J1甲府公式HP該当ページ:http://www.ventforet.jp/ticket/check.html
J1甲府「ヴァンフォーレ日記」該当記事:http://www.ventforet.jp/vfkdiary/cate01/509109
この救護体制の確立が認められて、2013年にクラブは甲府地区消防本部から「救急関係功労者表彰」を受けたそうです。現在ボランティアは1試合あたり5人登録されるようです。山梨のいろいろ調べてみると、救急振興財団のサイトの中に詳しいページを発見しました。以下、抜粋して紹介。
J1甲府のAED救護ボランティア発足のきっかけは、J1昇格時、会場の医事に従事していた山梨県立中央病院救命センターの松田医師からの提案。松田選手の事故は2011年だったが、J1甲府ではそれ以前の2006年から既にAED救護ボランティアに取組、現在も継続。
AED救護ボランティアの救護対象は、基本的に観客やスタッフ。緊急時には無線で連絡して、ボランティアスタッフが手伝いに来るという臨機応変な対応が取れる。ボランティアスタッフには、山梨大医学部付属病院、山梨県立中央病院の看護師や山梨県内の消防本部の救急救命士が参加。仕事の合間を縫ってボランティア参加。参加資格は、救急法の講習を受講し、救急員または応急手当指導員の有資格者。
傷病者が発生した場合には、各エリアに配置された担架を使用して、応急手当をしながら、医務室へ搬送し、救急隊へと受け渡す事。すべての場所へ約1分以内にボランティアスタッフが駆けつけられる体制。2012年にはボランティアスタッフによって心肺停止状態の観客の蘇生に成功した事例あり。
一財)救急振興財団公式HP該当ページ:http://www.fasd.or.jp/kikanshi/kikanshipdf/no33s.pdf
長々と紹介いたしましたが、いかに甲府さんが優れたプロヴィンチャであるかよくわかりました。岡山県などよりも全然人口が少ないのに、ずっとJ1をキープし、平均観客動員数も1万人以上。その昔はクラブ解散の危機まで行ったというのに、今の栄光が眩しすぎます。
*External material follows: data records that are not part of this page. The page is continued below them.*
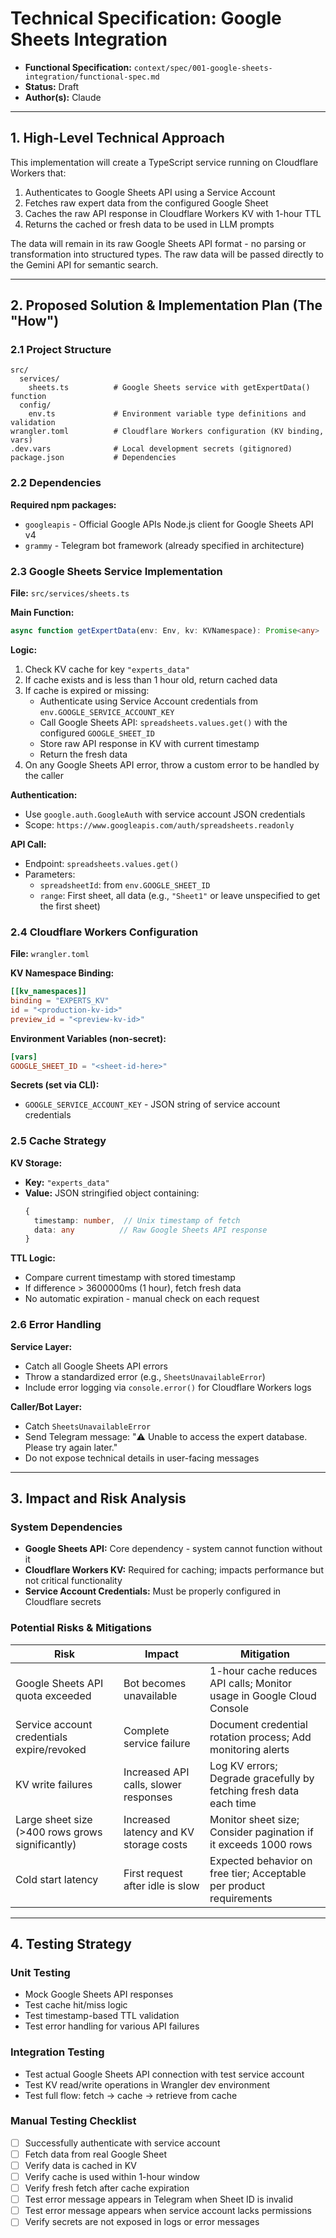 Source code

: # Technical Specification: Google Sheets Integration

- **Functional Specification:** `context/spec/001-google-sheets-integration/functional-spec.md`
- **Status:** Draft
- **Author(s):** Claude

---

## 1. High-Level Technical Approach

This implementation will create a TypeScript service running on Cloudflare Workers that:
1. Authenticates to Google Sheets API using a Service Account
2. Fetches raw expert data from the configured Google Sheet
3. Caches the raw API response in Cloudflare Workers KV with 1-hour TTL
4. Returns the cached or fresh data to be used in LLM prompts

The data will remain in its raw Google Sheets API format - no parsing or transformation into structured types. The raw data will be passed directly to the Gemini API for semantic search.

---

## 2. Proposed Solution & Implementation Plan (The "How")

### 2.1 Project Structure

```
src/
  services/
    sheets.ts          # Google Sheets service with getExpertData() function
  config/
    env.ts             # Environment variable type definitions and validation
wrangler.toml          # Cloudflare Workers configuration (KV binding, vars)
.dev.vars              # Local development secrets (gitignored)
package.json           # Dependencies
```

### 2.2 Dependencies

**Required npm packages:**
- `googleapis` - Official Google APIs Node.js client for Google Sheets API v4
- `grammy` - Telegram bot framework (already specified in architecture)

### 2.3 Google Sheets Service Implementation

**File:** `src/services/sheets.ts`

**Main Function:**
```typescript
async function getExpertData(env: Env, kv: KVNamespace): Promise<any>
```

**Logic:**
1. Check KV cache for key `"experts_data"`
2. If cache exists and is less than 1 hour old, return cached data
3. If cache is expired or missing:
   - Authenticate using Service Account credentials from `env.GOOGLE_SERVICE_ACCOUNT_KEY`
   - Call Google Sheets API: `spreadsheets.values.get()` with the configured `GOOGLE_SHEET_ID`
   - Store raw API response in KV with current timestamp
   - Return the fresh data
4. On any Google Sheets API error, throw a custom error to be handled by the caller

**Authentication:**
- Use `google.auth.GoogleAuth` with service account JSON credentials
- Scope: `https://www.googleapis.com/auth/spreadsheets.readonly`

**API Call:**
- Endpoint: `spreadsheets.values.get()`
- Parameters:
  - `spreadsheetId`: from `env.GOOGLE_SHEET_ID`
  - `range`: First sheet, all data (e.g., `"Sheet1"` or leave unspecified to get the first sheet)

### 2.4 Cloudflare Workers Configuration

**File:** `wrangler.toml`

**KV Namespace Binding:**
```toml
[[kv_namespaces]]
binding = "EXPERTS_KV"
id = "<production-kv-id>"
preview_id = "<preview-kv-id>"
```

**Environment Variables (non-secret):**
```toml
[vars]
GOOGLE_SHEET_ID = "<sheet-id-here>"
```

**Secrets (set via CLI):**
- `GOOGLE_SERVICE_ACCOUNT_KEY` - JSON string of service account credentials

### 2.5 Cache Strategy

**KV Storage:**
- **Key:** `"experts_data"`
- **Value:** JSON stringified object containing:
  ```typescript
  {
    timestamp: number,  // Unix timestamp of fetch
    data: any          // Raw Google Sheets API response
  }
  ```

**TTL Logic:**
- Compare current timestamp with stored timestamp
- If difference > 3600000ms (1 hour), fetch fresh data
- No automatic expiration - manual check on each request

### 2.6 Error Handling

**Service Layer:**
- Catch all Google Sheets API errors
- Throw a standardized error (e.g., `SheetsUnavailableError`)
- Include error logging via `console.error()` for Cloudflare Workers logs

**Caller/Bot Layer:**
- Catch `SheetsUnavailableError`
- Send Telegram message: "⚠️ Unable to access the expert database. Please try again later."
- Do not expose technical details in user-facing messages

---

## 3. Impact and Risk Analysis

### System Dependencies

- **Google Sheets API:** Core dependency - system cannot function without it
- **Cloudflare Workers KV:** Required for caching; impacts performance but not critical functionality
- **Service Account Credentials:** Must be properly configured in Cloudflare secrets

### Potential Risks & Mitigations

| Risk | Impact | Mitigation |
|------|--------|-----------|
| Google Sheets API quota exceeded | Bot becomes unavailable | 1-hour cache reduces API calls; Monitor usage in Google Cloud Console |
| Service account credentials expire/revoked | Complete service failure | Document credential rotation process; Add monitoring alerts |
| KV write failures | Increased API calls, slower responses | Log KV errors; Degrade gracefully by fetching fresh data each time |
| Large sheet size (>400 rows grows significantly) | Increased latency and KV storage costs | Monitor sheet size; Consider pagination if it exceeds 1000 rows |
| Cold start latency | First request after idle is slow | Expected behavior on free tier; Acceptable per product requirements |

---

## 4. Testing Strategy

### Unit Testing
- Mock Google Sheets API responses
- Test cache hit/miss logic
- Test timestamp-based TTL validation
- Test error handling for various API failures

### Integration Testing
- Test actual Google Sheets API connection with test service account
- Test KV read/write operations in Wrangler dev environment
- Test full flow: fetch → cache → retrieve from cache

### Manual Testing Checklist
- [ ] Successfully authenticate with service account
- [ ] Fetch data from real Google Sheet
- [ ] Verify data is cached in KV
- [ ] Verify cache is used within 1-hour window
- [ ] Verify fresh fetch after cache expiration
- [ ] Test error message appears in Telegram when Sheet ID is invalid
- [ ] Test error message appears when service account lacks permissions
- [ ] Verify secrets are not exposed in logs or error messages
当ブログでは、村井チェアマンには「そのうちきっと2ステージ制を壊してくれる」存在と一目を置いていますが、上にある記事でも再認識しました。立場上、なかなか表面には出てこないですが、何となくその辺りを感じます。
「クラブの付加価値につながる」という言葉がありましたね。当ブログで良く出る言葉が、自然と出ていましたね。甲府さんは、モノで人を動かすのではなく、心で動かしておられるんだと思いました。だから観客動員も余り減らないのかなとも。
AEDは大事ですね。OSS委員会でもAED講習会を2年に1回、サッカーシーズン開幕前に実施します。第1回講習会の告知記事は故松田選手を意識した内容でした。不定期で短縮版の1時間程度実施するのとは違って、毎回きっちり約3時間フル講習を行います。実際の現場ではどこまで携われるかというのもありますが、OSS委員会では「胸部圧迫等の交代要員でもいいじゃないか」という気持ちで、みんな取り組んでいます。本当は毎年が理想なのですが。